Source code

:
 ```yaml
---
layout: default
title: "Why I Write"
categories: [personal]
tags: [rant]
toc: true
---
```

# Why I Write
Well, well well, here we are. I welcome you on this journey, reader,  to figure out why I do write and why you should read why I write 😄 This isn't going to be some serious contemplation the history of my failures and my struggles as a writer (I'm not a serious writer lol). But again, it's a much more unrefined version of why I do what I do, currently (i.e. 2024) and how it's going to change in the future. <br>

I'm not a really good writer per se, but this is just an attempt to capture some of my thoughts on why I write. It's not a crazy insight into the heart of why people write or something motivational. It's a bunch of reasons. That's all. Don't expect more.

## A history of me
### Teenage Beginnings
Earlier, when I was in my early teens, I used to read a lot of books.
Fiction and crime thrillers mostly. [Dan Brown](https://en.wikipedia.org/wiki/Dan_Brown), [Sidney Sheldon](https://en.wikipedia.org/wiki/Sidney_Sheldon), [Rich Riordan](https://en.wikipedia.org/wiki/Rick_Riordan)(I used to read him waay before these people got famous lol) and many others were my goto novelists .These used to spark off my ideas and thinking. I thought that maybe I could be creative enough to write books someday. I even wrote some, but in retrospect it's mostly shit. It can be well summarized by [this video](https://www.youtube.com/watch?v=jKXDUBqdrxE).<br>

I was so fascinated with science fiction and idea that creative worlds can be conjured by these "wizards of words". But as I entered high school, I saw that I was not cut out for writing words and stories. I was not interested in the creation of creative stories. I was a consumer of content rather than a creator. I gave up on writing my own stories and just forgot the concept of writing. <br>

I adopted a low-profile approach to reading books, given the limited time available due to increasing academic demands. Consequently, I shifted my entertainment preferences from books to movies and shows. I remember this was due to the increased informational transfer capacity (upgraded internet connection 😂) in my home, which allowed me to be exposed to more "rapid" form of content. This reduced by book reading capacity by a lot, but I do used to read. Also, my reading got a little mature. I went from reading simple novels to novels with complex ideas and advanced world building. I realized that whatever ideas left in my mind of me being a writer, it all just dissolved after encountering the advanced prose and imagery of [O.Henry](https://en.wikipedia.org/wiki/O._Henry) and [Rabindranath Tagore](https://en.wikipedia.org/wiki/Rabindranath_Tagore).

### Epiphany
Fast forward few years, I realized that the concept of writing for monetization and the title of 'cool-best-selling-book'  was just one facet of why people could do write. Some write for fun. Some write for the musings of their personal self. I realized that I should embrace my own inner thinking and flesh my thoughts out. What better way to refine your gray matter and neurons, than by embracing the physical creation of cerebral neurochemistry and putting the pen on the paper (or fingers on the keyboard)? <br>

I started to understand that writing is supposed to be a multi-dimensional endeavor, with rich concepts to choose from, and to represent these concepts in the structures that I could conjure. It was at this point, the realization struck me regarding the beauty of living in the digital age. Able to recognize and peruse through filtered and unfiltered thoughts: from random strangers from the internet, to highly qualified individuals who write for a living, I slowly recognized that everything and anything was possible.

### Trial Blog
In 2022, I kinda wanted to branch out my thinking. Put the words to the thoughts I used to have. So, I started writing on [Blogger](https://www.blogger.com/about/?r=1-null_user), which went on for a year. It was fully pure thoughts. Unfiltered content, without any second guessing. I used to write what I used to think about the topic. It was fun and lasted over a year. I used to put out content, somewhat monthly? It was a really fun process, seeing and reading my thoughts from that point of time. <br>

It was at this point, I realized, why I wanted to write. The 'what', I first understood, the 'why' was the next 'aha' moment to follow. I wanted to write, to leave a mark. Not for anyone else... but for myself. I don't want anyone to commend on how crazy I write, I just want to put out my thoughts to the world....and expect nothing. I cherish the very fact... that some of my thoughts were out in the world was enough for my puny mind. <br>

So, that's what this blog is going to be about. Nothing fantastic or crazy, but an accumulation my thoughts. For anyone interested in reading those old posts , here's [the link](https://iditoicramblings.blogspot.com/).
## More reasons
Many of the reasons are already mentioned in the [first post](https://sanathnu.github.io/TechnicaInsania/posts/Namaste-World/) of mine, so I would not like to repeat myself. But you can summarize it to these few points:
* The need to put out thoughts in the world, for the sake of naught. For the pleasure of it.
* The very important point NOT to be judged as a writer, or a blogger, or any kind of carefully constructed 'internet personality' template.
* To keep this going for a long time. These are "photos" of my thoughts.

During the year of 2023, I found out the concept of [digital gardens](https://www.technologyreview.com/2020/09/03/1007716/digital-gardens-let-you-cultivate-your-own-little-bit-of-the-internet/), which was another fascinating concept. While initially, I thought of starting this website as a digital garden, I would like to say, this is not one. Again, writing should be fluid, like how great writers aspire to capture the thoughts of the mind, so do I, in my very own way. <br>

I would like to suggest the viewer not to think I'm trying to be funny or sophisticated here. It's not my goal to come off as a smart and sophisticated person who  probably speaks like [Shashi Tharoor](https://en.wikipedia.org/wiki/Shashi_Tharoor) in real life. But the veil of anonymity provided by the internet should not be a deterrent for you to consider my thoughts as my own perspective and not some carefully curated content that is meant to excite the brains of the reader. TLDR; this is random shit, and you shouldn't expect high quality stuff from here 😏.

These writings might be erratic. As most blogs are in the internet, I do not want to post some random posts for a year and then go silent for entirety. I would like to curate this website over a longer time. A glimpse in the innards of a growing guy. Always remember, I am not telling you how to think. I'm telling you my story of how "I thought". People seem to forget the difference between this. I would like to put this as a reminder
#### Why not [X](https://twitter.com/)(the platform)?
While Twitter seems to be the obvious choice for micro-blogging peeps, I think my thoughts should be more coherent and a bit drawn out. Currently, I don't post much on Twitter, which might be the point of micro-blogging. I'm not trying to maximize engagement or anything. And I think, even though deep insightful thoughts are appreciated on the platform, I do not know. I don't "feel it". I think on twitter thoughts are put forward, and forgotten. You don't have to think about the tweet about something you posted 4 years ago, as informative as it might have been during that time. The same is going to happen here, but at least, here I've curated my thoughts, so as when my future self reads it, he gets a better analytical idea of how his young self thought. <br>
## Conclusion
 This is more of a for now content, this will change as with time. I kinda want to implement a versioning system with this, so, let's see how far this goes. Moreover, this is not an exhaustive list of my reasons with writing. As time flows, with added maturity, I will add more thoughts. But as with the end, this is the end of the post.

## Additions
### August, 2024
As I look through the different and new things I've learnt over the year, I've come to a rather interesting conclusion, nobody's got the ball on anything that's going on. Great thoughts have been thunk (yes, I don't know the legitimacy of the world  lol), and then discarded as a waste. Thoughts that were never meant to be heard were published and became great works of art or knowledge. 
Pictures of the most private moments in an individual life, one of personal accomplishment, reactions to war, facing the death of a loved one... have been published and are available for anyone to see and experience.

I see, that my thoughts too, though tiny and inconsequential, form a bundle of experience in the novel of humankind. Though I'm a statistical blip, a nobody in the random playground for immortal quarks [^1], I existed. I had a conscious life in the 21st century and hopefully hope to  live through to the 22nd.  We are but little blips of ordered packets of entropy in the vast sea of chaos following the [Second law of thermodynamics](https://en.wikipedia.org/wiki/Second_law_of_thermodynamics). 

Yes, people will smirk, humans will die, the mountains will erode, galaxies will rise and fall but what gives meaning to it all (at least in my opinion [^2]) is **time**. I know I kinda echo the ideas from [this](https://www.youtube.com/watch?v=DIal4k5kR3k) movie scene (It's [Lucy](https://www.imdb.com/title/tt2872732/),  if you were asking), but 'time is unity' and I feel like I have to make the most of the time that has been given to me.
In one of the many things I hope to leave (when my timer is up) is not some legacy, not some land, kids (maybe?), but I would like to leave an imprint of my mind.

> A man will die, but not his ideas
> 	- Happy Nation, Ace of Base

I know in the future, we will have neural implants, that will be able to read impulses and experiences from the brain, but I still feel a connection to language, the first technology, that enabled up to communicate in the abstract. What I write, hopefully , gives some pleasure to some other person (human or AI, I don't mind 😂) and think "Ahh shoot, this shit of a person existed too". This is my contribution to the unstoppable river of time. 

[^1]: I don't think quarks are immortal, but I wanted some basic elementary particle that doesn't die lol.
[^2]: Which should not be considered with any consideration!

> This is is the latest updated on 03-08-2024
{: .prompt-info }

◆ ◆ ◆ ◆

### What is required
Every line from the line containing "### Teenage Beginnings" through the line containing "Fiction and crime" in the records above must be retyped exactly. Leave out the rest.

### Output below
### Teenage Beginnings
Earlier, when I was in my early teens, I used to read a lot of books.
Fiction and crime thrillers mostly. [Dan Brown](https://en.wikipedia.org/wiki/Dan_Brown), [Sidney Sheldon](https://en.wikipedia.org/wiki/Sidney_Sheldon), [Rich Riordan](https://en.wikipedia.org/wiki/Rick_Riordan)(I used to read him waay before these people got famous lol) and many others were my goto novelists .These used to spark off my ideas and thinking. I thought that maybe I could be creative enough to write books someday. I even wrote some, but in retrospect it's mostly shit. It can be well summarized by [this video](https://www.youtube.com/watch?v=jKXDUBqdrxE).<br>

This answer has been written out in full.